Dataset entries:
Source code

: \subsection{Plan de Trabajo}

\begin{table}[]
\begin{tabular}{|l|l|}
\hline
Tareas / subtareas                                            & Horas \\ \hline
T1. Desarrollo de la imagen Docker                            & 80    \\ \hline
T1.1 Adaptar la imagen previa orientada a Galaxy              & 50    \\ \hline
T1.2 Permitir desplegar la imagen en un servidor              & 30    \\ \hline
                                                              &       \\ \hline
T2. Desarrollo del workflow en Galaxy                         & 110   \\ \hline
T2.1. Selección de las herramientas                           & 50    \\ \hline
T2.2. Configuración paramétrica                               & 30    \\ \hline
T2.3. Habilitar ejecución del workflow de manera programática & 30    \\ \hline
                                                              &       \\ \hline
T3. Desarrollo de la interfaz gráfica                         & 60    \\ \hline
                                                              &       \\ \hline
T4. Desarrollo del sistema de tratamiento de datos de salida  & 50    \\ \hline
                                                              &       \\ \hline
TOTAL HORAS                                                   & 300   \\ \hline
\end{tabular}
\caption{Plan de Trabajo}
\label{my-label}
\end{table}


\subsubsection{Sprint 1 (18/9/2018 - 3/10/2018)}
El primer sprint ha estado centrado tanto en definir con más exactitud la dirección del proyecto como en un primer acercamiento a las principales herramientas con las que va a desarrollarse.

WHAT THIS TASK INVOLVES: Could you retype all of the entries exactly, leaving none out?

TASK RESPONSE:
Source code

: \subsection{Plan de Trabajo}

\begin{table}[]
\begin{tabular}{|l|l|}
\hline
Tareas / subtareas                                            & Horas \\ \hline
T1. Desarrollo de la imagen Docker                            & 80    \\ \hline
T1.1 Adaptar la imagen previa orientada a Galaxy              & 50    \\ \hline
T1.2 Permitir desplegar la imagen en un servidor              & 30    \\ \hline
                                                              &       \\ \hline
T2. Desarrollo del workflow en Galaxy                         & 110   \\ \hline
T2.1. Selección de las herramientas                           & 50    \\ \hline
T2.2. Configuración paramétrica                               & 30    \\ \hline
T2.3. Habilitar ejecución del workflow de manera programática & 30    \\ \hline
                                                              &       \\ \hline
T3. Desarrollo de la interfaz gráfica                         & 60    \\ \hline
                                                              &       \\ \hline
T4. Desarrollo del sistema de tratamiento de datos de salida  & 50    \\ \hline
                                                              &       \\ \hline
TOTAL HORAS                                                   & 300   \\ \hline
\end{tabular}
\caption{Plan de Trabajo}
\label{my-label}
\end{table}


\subsubsection{Sprint 1 (18/9/2018 - 3/10/2018)}
El primer sprint ha estado centrado tanto en definir con más exactitud la dirección del proyecto como en un primer acercamiento a las principales herramientas con las que va a desarrollarse.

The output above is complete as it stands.